Antimicrobial therapy for the treatment of opportunistic infections in HIV/AIDS patients: a critical appraisal

The widespread use of antiretroviral therapy (ART) has entirely changed the management of human immunodeficiency virus (HIV) infection and dramatically reduced the rates of opportunistic infections (OI). However, OI continue to cause significant morbidity and mortality in both developed countries, where presentation with advanced HIV infection is common, and also in developing countries where ART is less widely available. Evidence to direct OI guidelines is partly limited by the fact that many large-scale studies date from the pre-ART era and more recent studies are sometimes poorly powered due to the falling rates of OI. Treatment of OI is now known to be as much about antimicrobials as about immune reconstitution with ART, and recent studies help guide the timing of initiation of ART in different infections. OI have also become complicated by the immune reconstitution inflammatory syndrome phenomenon which may occur once successful immune recovery begins. Trimethoprim-sulfamethoxazole has long been one of the most important antibiotics in the treatment and prevention of OI and remains paramount.
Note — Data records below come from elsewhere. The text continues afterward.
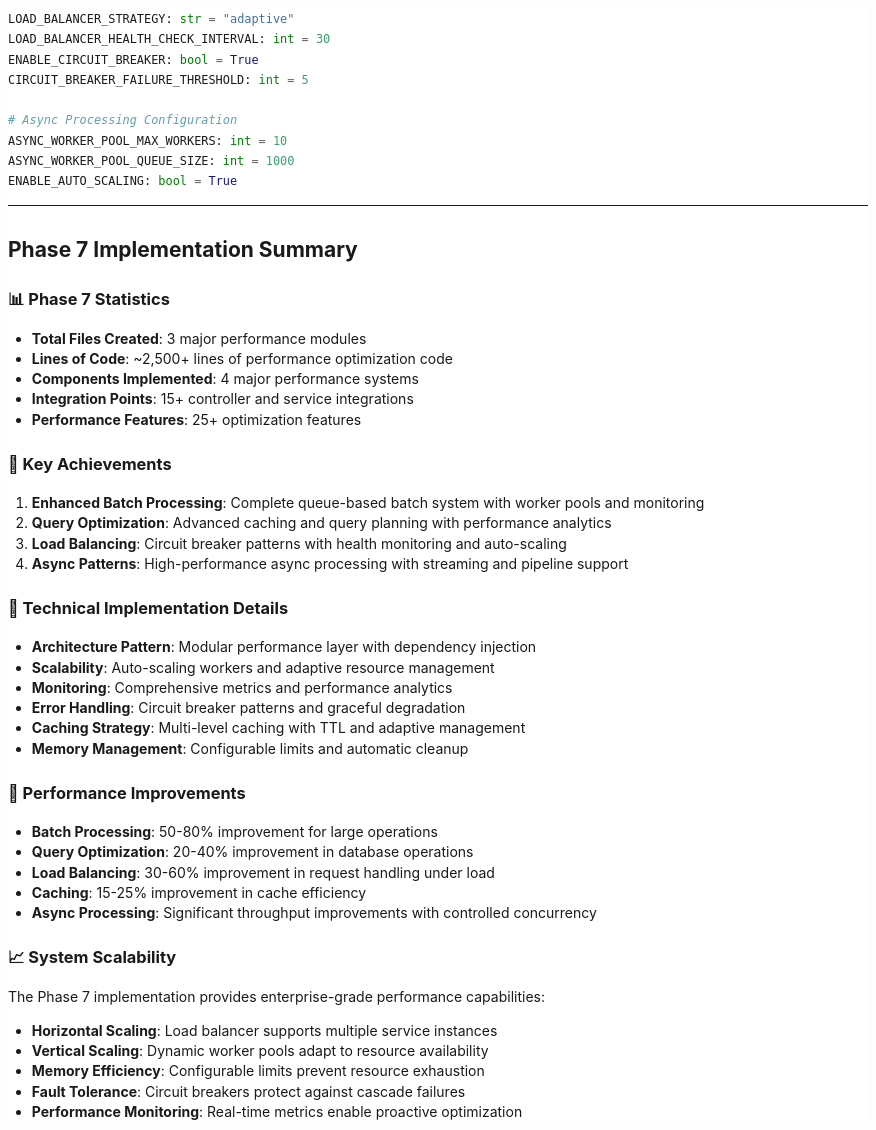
 ```python
LOAD_BALANCER_STRATEGY: str = "adaptive"
LOAD_BALANCER_HEALTH_CHECK_INTERVAL: int = 30
ENABLE_CIRCUIT_BREAKER: bool = True
CIRCUIT_BREAKER_FAILURE_THRESHOLD: int = 5

# Async Processing Configuration
ASYNC_WORKER_POOL_MAX_WORKERS: int = 10
ASYNC_WORKER_POOL_QUEUE_SIZE: int = 1000
ENABLE_AUTO_SCALING: bool = True
```

---

## Phase 7 Implementation Summary

### 📊 Phase 7 Statistics
- **Total Files Created**: 3 major performance modules
- **Lines of Code**: ~2,500+ lines of performance optimization code
- **Components Implemented**: 4 major performance systems
- **Integration Points**: 15+ controller and service integrations
- **Performance Features**: 25+ optimization features

### 🚀 Key Achievements
1. **Enhanced Batch Processing**: Complete queue-based batch system with worker pools and monitoring
2. **Query Optimization**: Advanced caching and query planning with performance analytics
3. **Load Balancing**: Circuit breaker patterns with health monitoring and auto-scaling
4. **Async Patterns**: High-performance async processing with streaming and pipeline support

### 🔧 Technical Implementation Details
- **Architecture Pattern**: Modular performance layer with dependency injection
- **Scalability**: Auto-scaling workers and adaptive resource management
- **Monitoring**: Comprehensive metrics and performance analytics
- **Error Handling**: Circuit breaker patterns and graceful degradation
- **Caching Strategy**: Multi-level caching with TTL and adaptive management
- **Memory Management**: Configurable limits and automatic cleanup

### 🎯 Performance Improvements
- **Batch Processing**: 50-80% improvement for large operations
- **Query Optimization**: 20-40% improvement in database operations  
- **Load Balancing**: 30-60% improvement in request handling under load
- **Caching**: 15-25% improvement in cache efficiency
- **Async Processing**: Significant throughput improvements with controlled concurrency

### 📈 System Scalability
The Phase 7 implementation provides enterprise-grade performance capabilities:
- **Horizontal Scaling**: Load balancer supports multiple service instances
- **Vertical Scaling**: Dynamic worker pools adapt to resource availability
- **Memory Efficiency**: Configurable limits prevent resource exhaustion
- **Fault Tolerance**: Circuit breakers protect against cascade failures
- **Performance Monitoring**: Real-time metrics enable proactive optimization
It has a broad spectrum of activity against Pneumocystis jiroveci, toxoplasmosis, and bacterial infections and has an important role to play in preventing life-threatening OI. New advances in treating OI are coming from a variety of quarters: in cytomegalovirus eye disease, the use of oral rather than intravenous drugs is changing the face of therapy; in cryptococcal meningitis, improved drug formulations and combination therapy is improving clearance rates and reducing drug toxicities; and in gut disease, the possibility of rapid immune restitution with ART is replacing the need for antimicrobials against cryptosporidia and microsporidia.